Supplied data:
------------------------------------------------
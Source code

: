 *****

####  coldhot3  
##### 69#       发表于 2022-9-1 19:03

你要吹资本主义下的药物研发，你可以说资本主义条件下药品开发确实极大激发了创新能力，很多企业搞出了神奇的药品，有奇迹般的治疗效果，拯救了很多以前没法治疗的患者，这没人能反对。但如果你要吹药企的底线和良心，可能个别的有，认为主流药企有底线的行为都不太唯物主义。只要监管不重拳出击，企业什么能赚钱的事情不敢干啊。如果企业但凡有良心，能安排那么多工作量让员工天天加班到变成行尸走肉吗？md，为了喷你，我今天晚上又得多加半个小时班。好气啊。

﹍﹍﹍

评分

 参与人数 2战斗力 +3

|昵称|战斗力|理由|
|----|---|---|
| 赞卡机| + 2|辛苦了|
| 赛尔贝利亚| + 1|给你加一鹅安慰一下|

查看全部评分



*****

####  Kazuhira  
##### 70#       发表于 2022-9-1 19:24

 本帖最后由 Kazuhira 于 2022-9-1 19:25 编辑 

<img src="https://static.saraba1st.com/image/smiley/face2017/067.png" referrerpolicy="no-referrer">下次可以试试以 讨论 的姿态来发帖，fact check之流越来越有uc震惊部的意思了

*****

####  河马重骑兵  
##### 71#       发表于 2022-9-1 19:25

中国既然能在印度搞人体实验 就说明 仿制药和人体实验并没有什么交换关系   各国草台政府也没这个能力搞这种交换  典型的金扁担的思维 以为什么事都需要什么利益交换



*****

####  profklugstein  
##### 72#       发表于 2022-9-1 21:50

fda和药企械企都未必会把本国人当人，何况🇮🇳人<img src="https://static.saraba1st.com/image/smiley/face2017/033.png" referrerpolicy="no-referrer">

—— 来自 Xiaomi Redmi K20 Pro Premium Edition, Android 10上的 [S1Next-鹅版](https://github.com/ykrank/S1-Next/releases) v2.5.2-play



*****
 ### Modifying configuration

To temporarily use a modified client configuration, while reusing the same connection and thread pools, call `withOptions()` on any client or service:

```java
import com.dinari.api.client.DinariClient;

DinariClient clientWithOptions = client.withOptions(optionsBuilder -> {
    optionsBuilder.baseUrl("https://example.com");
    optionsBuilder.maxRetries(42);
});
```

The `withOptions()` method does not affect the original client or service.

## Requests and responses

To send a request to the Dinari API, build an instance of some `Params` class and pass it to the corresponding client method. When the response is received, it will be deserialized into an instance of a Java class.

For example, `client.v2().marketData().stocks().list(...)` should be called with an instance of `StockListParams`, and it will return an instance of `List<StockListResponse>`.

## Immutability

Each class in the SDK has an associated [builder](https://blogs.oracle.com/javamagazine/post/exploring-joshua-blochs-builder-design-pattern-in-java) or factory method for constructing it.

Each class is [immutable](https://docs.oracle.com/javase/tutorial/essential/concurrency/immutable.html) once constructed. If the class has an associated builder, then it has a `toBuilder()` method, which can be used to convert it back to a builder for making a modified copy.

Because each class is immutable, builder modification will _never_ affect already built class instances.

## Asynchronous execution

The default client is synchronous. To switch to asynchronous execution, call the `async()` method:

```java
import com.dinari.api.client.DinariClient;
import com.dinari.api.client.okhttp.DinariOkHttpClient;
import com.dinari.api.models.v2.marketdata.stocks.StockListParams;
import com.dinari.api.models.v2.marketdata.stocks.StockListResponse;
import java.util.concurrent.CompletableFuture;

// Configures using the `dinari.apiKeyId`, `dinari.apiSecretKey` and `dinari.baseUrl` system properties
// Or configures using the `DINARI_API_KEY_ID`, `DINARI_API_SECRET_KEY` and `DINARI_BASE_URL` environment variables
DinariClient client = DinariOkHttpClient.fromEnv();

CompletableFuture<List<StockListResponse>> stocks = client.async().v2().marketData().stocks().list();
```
------------------------------------------------
Work order: Give back the entire listing above, matching every line exactly.

Answer for this exercise:
Source code

: *****

####  coldhot3  
##### 69#       发表于 2022-9-1 19:03

你要吹资本主义下的药物研发，你可以说资本主义条件下药品开发确实极大激发了创新能力，很多企业搞出了神奇的药品，有奇迹般的治疗效果，拯救了很多以前没法治疗的患者，这没人能反对。但如果你要吹药企的底线和良心，可能个别的有，认为主流药企有底线的行为都不太唯物主义。只要监管不重拳出击，企业什么能赚钱的事情不敢干啊。如果企业但凡有良心，能安排那么多工作量让员工天天加班到变成行尸走肉吗？md，为了喷你，我今天晚上又得多加半个小时班。好气啊。

﹍﹍﹍

评分

 参与人数 2战斗力 +3

|昵称|战斗力|理由|
|----|---|---|
| 赞卡机| + 2|辛苦了|
| 赛尔贝利亚| + 1|给你加一鹅安慰一下|

查看全部评分



*****

####  Kazuhira  
##### 70#       发表于 2022-9-1 19:24

 本帖最后由 Kazuhira 于 2022-9-1 19:25 编辑 

<img src="https://static.saraba1st.com/image/smiley/face2017/067.png" referrerpolicy="no-referrer">下次可以试试以 讨论 的姿态来发帖，fact check之流越来越有uc震惊部的意思了

*****

####  河马重骑兵  
##### 71#       发表于 2022-9-1 19:25

中国既然能在印度搞人体实验 就说明 仿制药和人体实验并没有什么交换关系   各国草台政府也没这个能力搞这种交换  典型的金扁担的思维 以为什么事都需要什么利益交换



*****

####  profklugstein  
##### 72#       发表于 2022-9-1 21:50

fda和药企械企都未必会把本国人当人，何况🇮🇳人<img src="https://static.saraba1st.com/image/smiley/face2017/033.png" referrerpolicy="no-referrer">

—— 来自 Xiaomi Redmi K20 Pro Premium Edition, Android 10上的 [S1Next-鹅版](https://github.com/ykrank/S1-Next/releases) v2.5.2-play



*****
 ### Modifying configuration

To temporarily use a modified client configuration, while reusing the same connection and thread pools, call `withOptions()` on any client or service:

```java
import com.dinari.api.client.DinariClient;

DinariClient clientWithOptions = client.withOptions(optionsBuilder -> {
    optionsBuilder.baseUrl("https://example.com");
    optionsBuilder.maxRetries(42);
});
```

The `withOptions()` method does not affect the original client or service.

## Requests and responses

To send a request to the Dinari API, build an instance of some `Params` class and pass it to the corresponding client method. When the response is received, it will be deserialized into an instance of a Java class.

For example, `client.v2().marketData().stocks().list(...)` should be called with an instance of `StockListParams`, and it will return an instance of `List<StockListResponse>`.

## Immutability

Each class in the SDK has an associated [builder](https://blogs.oracle.com/javamagazine/post/exploring-joshua-blochs-builder-design-pattern-in-java) or factory method for constructing it.

Each class is [immutable](https://docs.oracle.com/javase/tutorial/essential/concurrency/immutable.html) once constructed. If the class has an associated builder, then it has a `toBuilder()` method, which can be used to convert it back to a builder for making a modified copy.

Because each class is immutable, builder modification will _never_ affect already built class instances.

## Asynchronous execution

The default client is synchronous. To switch to asynchronous execution, call the `async()` method:

```java
import com.dinari.api.client.DinariClient;
import com.dinari.api.client.okhttp.DinariOkHttpClient;
import com.dinari.api.models.v2.marketdata.stocks.StockListParams;
import com.dinari.api.models.v2.marketdata.stocks.StockListResponse;
import java.util.concurrent.CompletableFuture;

// Configures using the `dinari.apiKeyId`, `dinari.apiSecretKey` and `dinari.baseUrl` system properties
// Or configures using the `DINARI_API_KEY_ID`, `DINARI_API_SECRET_KEY` and `DINARI_BASE_URL` environment variables
DinariClient client = DinariOkHttpClient.fromEnv();

CompletableFuture<List<StockListResponse>> stocks = client.async().v2().marketData().stocks().list();
```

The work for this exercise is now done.